I can think of a few ways:

Simply don’t align your national borders with existing in-groups and tools of pride and
identification. Build your nation across existing tribes. Have a multicultural multilingual nation
where intra-national identity conflicts far outweigh inter-national identity conflicts so warm
fuzzy feelings of solidarity and loyalty to your nation can’t even emerge because in your nation
everyone is too busy hating each other. This way, people do feel patriotic, but they don’t feel
patriotic to a nation with power and a military, they feel patriotic toward an in-group defined by
culture or language or religion or something else. You just disconnect your nation from in-
groups. BAM, problem solved.
I’m not going to take responsibility for civil wars if you follow my advice, though!
Have open borders with other nations and symmetrical cultural exchange. Focus on teaching
foreign languages in school curricula, and prefer a communicative teaching approach over an
analytical approach.
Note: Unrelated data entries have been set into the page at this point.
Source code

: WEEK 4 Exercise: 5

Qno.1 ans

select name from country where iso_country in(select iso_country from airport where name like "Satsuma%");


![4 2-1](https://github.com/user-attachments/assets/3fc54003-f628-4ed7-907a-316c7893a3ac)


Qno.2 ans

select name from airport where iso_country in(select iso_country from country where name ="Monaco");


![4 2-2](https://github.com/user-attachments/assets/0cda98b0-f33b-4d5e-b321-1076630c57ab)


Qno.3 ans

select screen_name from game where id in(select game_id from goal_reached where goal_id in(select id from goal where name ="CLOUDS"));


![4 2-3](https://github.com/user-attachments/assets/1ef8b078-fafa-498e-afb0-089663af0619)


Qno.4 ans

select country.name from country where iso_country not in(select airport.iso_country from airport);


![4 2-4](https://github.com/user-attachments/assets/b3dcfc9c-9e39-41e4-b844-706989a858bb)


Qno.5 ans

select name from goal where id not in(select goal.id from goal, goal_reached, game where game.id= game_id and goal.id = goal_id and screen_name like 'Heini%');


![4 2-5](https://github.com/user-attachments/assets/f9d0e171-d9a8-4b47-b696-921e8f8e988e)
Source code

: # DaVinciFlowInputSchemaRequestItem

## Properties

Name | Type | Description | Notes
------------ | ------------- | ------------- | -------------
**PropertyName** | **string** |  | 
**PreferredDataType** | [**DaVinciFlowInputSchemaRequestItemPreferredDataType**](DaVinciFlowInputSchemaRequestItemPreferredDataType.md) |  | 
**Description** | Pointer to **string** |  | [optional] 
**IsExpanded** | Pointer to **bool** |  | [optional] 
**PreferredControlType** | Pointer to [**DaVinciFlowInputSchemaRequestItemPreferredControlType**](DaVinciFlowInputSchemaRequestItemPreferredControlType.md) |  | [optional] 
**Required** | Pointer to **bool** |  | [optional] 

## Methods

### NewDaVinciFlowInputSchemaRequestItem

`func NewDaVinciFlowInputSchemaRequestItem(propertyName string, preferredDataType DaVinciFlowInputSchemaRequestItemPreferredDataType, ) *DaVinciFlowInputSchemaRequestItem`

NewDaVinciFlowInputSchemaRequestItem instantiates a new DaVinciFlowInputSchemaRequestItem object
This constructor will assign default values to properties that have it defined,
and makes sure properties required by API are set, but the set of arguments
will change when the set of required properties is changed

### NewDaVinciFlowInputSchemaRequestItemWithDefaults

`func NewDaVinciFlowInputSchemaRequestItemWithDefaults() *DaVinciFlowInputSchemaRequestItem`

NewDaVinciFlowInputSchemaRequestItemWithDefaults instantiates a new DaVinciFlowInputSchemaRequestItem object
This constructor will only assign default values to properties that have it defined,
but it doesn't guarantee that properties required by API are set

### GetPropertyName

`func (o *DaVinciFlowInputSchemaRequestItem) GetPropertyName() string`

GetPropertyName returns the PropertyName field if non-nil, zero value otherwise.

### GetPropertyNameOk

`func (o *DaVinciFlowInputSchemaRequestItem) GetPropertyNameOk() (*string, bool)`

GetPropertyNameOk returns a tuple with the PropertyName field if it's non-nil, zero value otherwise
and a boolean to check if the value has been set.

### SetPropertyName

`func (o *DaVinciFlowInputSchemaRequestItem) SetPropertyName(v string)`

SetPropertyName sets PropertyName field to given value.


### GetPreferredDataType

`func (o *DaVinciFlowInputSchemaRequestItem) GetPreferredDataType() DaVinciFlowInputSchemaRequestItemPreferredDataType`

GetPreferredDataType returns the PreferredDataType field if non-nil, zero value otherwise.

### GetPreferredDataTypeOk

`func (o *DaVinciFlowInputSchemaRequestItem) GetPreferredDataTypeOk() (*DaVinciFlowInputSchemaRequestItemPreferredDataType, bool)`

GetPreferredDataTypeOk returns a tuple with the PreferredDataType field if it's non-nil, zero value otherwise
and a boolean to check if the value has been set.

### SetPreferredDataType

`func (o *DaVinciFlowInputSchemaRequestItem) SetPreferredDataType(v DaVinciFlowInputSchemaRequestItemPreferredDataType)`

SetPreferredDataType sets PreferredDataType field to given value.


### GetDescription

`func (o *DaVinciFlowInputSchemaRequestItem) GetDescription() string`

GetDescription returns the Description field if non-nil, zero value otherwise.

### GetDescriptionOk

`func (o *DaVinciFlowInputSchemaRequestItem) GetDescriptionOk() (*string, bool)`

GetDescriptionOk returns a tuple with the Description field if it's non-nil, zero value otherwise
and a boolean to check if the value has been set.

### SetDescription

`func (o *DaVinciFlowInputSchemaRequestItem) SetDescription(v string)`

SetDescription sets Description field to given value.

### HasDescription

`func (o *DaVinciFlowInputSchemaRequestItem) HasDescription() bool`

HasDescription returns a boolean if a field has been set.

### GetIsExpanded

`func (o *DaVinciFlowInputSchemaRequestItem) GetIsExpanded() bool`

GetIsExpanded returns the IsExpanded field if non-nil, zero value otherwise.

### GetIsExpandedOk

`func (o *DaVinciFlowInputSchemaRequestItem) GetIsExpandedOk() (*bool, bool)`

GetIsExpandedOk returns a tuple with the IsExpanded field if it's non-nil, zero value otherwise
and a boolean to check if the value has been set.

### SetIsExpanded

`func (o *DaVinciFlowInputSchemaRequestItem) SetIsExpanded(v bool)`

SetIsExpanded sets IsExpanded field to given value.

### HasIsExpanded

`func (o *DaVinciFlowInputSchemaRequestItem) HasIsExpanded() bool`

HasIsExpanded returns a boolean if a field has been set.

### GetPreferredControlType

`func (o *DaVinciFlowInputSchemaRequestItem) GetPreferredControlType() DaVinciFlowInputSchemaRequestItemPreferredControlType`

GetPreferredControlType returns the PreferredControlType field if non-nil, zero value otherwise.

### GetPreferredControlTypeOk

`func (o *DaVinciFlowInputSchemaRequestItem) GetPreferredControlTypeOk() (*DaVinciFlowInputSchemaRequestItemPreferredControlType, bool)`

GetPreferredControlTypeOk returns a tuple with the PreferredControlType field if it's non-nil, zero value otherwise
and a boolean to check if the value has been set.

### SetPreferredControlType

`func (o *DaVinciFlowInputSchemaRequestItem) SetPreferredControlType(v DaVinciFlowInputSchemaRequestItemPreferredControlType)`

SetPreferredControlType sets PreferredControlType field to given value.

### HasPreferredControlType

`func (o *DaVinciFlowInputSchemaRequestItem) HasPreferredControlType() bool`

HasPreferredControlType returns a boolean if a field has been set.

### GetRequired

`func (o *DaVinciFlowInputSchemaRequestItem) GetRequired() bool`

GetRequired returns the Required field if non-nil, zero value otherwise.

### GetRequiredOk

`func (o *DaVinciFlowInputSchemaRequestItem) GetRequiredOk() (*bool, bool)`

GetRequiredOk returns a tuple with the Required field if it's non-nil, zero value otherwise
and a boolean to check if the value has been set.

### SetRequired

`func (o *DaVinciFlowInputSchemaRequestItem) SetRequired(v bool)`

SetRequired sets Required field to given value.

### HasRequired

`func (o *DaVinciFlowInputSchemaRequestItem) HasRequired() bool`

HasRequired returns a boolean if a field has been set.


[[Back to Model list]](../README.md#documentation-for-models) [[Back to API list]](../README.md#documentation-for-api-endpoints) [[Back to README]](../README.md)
Grant a lot of paid vacation and invest in public transport infrastructure so
people can actually travel to other countries. Support and fund programs like school exchanges
or other youth exchanges - and of course, fund your national Esperanto youth organization so
young people can have the experience of international bambumado :) Export and import a lot of
pop culture, translate popular media.
Ditch national symbols and remove cultural associations between popular stuff and your nation.
Don’t appeal to patriotic feelings in political speeches, rarely mention your nation at all, don’t
display flags, don’t play the anthem (and don’t even think of having an anthem that sounds epic
and appeals to popular taste), don’t depict popular foods or sports or other things as something
unique to your nation and symbolically tied to your nation. Don’t have national sport teams - you
can have competitive sport events and teams and all that, but not aligned with national borders.
Invest in education and teach critical nuanced thinking and empiricism in schools, to counteract
possible narratives of how unique your country is.
Don’t even think of military parades. Needless to say. In general, adopt a pacifist cultural
narrative, reflected in your foreign policy. And no, I’m not going to write more about foreign
policy, because this answer is not written in a vacuum distinct from reality, and my country’s
foreign policy and its role in the EU is not without problems, and that’s a too touchy subject for
me. (Go on, tell me how I’m avoiding my responsibility and turning a blind eye to issues.)